At the beginning of the COVID-19 outbreak, I evaluated and researched the many ways to bring in an income online. Various skill sets and a creative mind led me to Graphic Design. There was something beautifully simple to me about being able to picture something in your head convert it into an actual picture.


Logos and branding were my forte because I also knew the unrelenting struggle of conveying a picture and feeling all through words and text. A logo seems like such a simple thing to create until you realize a business, much like a person has a story. Everything from the name to the reason this person took something they loved and turned it into a career was all to be mixed into a simple layout of a name and colors, clear enough to send a message but complicated enough to bring the owner closer to their business.

I simply worried that my passion for writing would whither away with meaningless articles of redundancy. Articles with titles just slightly different than articles of the same nature. Repeating words on a popular subject, not in your own voice, but in a voice closer to the words of anonymous website writers, but just different enough to not be considered copyright infringement. All things you could only hope someone would search for randomly on Google.

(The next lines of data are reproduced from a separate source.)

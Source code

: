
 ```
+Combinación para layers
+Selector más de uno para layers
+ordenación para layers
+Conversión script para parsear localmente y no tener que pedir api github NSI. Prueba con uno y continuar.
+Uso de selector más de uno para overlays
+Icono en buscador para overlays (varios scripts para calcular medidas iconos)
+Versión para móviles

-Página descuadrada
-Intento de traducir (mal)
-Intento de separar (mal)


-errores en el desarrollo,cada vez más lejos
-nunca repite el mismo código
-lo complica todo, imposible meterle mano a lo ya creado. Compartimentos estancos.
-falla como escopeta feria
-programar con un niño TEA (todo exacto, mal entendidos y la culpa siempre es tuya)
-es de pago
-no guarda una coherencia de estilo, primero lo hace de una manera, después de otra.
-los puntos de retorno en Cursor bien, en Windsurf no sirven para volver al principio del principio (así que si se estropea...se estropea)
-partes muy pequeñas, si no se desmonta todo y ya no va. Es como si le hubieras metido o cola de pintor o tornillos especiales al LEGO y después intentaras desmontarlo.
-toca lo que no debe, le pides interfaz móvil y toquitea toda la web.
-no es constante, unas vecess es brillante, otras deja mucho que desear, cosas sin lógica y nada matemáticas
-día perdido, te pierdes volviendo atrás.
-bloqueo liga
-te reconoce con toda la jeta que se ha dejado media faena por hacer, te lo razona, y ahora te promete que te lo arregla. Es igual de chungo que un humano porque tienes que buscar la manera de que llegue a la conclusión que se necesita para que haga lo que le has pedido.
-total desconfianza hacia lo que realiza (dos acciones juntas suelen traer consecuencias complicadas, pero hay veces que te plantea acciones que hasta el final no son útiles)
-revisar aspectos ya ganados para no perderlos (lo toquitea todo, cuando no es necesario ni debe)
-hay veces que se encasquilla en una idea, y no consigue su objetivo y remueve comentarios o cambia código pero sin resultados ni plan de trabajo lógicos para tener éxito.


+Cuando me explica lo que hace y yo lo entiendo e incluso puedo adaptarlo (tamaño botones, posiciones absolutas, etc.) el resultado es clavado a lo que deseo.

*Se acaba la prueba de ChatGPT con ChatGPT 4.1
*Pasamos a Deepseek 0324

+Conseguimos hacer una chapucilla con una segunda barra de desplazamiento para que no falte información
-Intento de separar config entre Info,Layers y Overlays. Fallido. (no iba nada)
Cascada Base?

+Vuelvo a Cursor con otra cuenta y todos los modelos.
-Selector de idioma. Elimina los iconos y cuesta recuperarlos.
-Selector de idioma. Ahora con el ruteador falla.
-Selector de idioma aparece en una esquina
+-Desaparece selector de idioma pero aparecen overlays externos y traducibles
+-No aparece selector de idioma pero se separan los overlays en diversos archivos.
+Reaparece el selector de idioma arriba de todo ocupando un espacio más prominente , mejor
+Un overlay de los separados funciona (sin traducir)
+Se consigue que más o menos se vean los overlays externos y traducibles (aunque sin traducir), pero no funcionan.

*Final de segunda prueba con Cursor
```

As I ventured into the graphic design world, I realized the writing world was closely related, just a different path with more assistance required. You could not simply sit down with a keyboard or a pen and pour your heart out onto the blank white page staring you in the face. Instead of skill, the software seemed to be the main difference between a novice and a prized graphic designer.


It seemed easy enough to bring others’ visions to life and slightly empower them to personalize their business. The problem was my passion was elsewhere. I lay in bed at night, and instead of worrying about my work, I wrote colorful stories and poems in my head, but I laid there too tired and wore out from mundane tasks to write them down. Instead, I slowly converted them into dreams, and by the morning light, they had faded into a simple shadow of a thought.

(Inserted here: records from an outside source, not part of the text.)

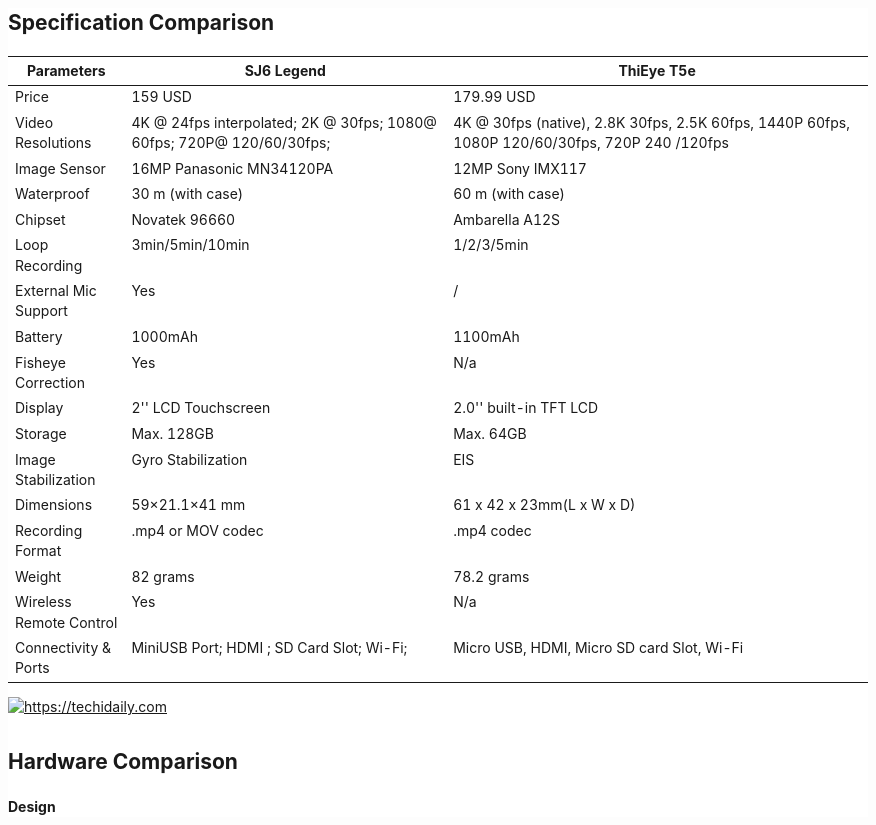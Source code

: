 



## Specification Comparison

| Parameters              | SJ6 Legend                                                            | ThiEye T5e                                                                                     |
| ----------------------- | --------------------------------------------------------------------- | ---------------------------------------------------------------------------------------------- |
| Price                   | 159 USD                                                               | 179.99 USD                                                                                     |
| Video Resolutions       | 4K @ 24fps interpolated; 2K @ 30fps; 1080@ 60fps; 720P@ 120/60/30fps; | 4K @ 30fps (native), 2.8K 30fps, 2.5K 60fps, 1440P 60fps, 1080P 120/60/30fps, 720P 240 /120fps |
| Image Sensor            | 16MP Panasonic MN34120PA                                              | 12MP Sony IMX117                                                                               |
| Waterproof              | 30 m (with case)                                                      | 60 m (with case)                                                                               |
| Chipset                 | Novatek 96660                                                         | Ambarella A12S                                                                                 |
| Loop Recording          | 3min/5min/10min                                                       | 1/2/3/5min                                                                                     |
| External Mic Support    | Yes                                                                   | /                                                                                              |
| Battery                 | 1000mAh                                                               | 1100mAh                                                                                        |
| Fisheye Correction      | Yes                                                                   | N/a                                                                                            |
| Display                 | 2'' LCD Touchscreen                                                   | 2.0'' built-in TFT LCD                                                                         |
| Storage                 | Max. 128GB                                                            | Max. 64GB                                                                                      |
| Image Stabilization     | Gyro Stabilization                                                    | EIS                                                                                            |
| Dimensions              | 59×21.1×41 mm                                                         | 61 x 42 x 23mm(L x W x D)                                                                      |
| Recording Format        | .mp4 or MOV  codec                                                    | .mp4  codec                                                                                    |
| Weight                  | 82 grams                                                              | 78.2 grams                                                                                     |
| Wireless Remote Control | Yes                                                                   | N/a                                                                                            |
| Connectivity & Ports    | MiniUSB Port; HDMI ; SD Card Slot; Wi-Fi;                             | Micro USB, HDMI, Micro SD card Slot, Wi-Fi                                                     |






<a href="https://aligracehair.sjv.io/c/5597632/2115937/19272" target="_top" id="2115937">
  <img src="//a.impactradius-go.com/display-ad/19272-2115937" border="0" alt="https://techidaily.com" width="728" height="90"/>
</a>
<img height="0" width="0" src="https://aligracehair.sjv.io/i/5597632/2115937/19272" style="position:absolute;visibility:hidden;" border="0" />





## Hardware Comparison

#### Design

Slowly I grew tired. I grew tired of advertising concepts I had created in front of people who simply judged them by a 5-second glance at a picture and not caring if a word was integrated into the image. I had found myself in a world of daily Zoom meetings, deadlines, and 45 minutes of work because my client was unsure of the shade of purple of the text on her logo. A faint smell of corporate America, yet virtual and with the attention span of a fruit fly.


I missed days of droning on about why hamsters shouldn’t eat lettuce. The beautiful part of writing was that there appeared to be no boundaries if you were writing for yourself. If you were writing for others, the work outline was supplied, and I would give it my all. By the end and the submission of my work I knew, I had nothing left to give to that subject.

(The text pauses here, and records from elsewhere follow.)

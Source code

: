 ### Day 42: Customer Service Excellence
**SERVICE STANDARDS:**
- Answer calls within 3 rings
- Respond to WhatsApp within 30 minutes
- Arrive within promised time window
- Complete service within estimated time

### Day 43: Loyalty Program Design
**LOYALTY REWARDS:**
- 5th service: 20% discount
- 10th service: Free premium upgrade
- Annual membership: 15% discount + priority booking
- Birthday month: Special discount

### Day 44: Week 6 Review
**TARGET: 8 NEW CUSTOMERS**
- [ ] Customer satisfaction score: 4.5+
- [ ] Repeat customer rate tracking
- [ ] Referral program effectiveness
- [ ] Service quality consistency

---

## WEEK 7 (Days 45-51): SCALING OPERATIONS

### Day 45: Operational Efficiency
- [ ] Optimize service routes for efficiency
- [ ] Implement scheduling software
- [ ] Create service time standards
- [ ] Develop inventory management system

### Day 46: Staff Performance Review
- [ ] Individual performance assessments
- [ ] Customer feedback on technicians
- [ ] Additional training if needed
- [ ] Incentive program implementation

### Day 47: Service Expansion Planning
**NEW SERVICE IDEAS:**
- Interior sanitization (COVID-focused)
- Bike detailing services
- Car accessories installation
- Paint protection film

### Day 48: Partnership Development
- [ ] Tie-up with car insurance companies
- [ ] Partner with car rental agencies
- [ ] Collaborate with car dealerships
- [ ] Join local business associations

I had clearly drawn the line in the sand of my services and, every moment doubted myself. A book on the back burner, writing offers being put to the side, and an endless supply of different fonts and slightly different images filled my days with a longing for more.


Financially, this path made sense. Clear guidelines made it easier to work with others on their projects, and I was somehow hopelessly stuck in someone else’s story. Instead of growing my skills or research abilities, I had made myself part of their business plan and their business story, and I had nothing to work toward but another email requesting my services.

Somehow I had lost my own path and found myself on the path of whoever I was working with that day. A chronic migraine, a dirty house, and less in my bank account than I was bringing in before made me want to erase the past year and start from the beginning. The only problem was… did I want to erase the time I put in? Did I want to continue others’ path and slack in moments where I didn’t feel as if it even mattered, or did I want to change?


A stack of empty notebooks, fancy pens, and a planner that needed no content due to the fact others were dictating my day call to me from a place of familiarity, and I found myself writing. Changing my website, blogging, posting memes on social media that actually held content from a place that sat below the skin, just out of reach Zoom calls.
I am currently under construction, and in the middle of a story that has no end, I am wandering barefoot down a path of a world that I have created. It’s a glorious feeling of familiarity and yet inconsistency.

There will be days that no income is made, days of writing a novel that may never meet the eyes of a stranger, and days of serious debate over how I feel about the fact they don’t recommend giving dogs peanut butter anymore, and not only is that okay, it’s glorious.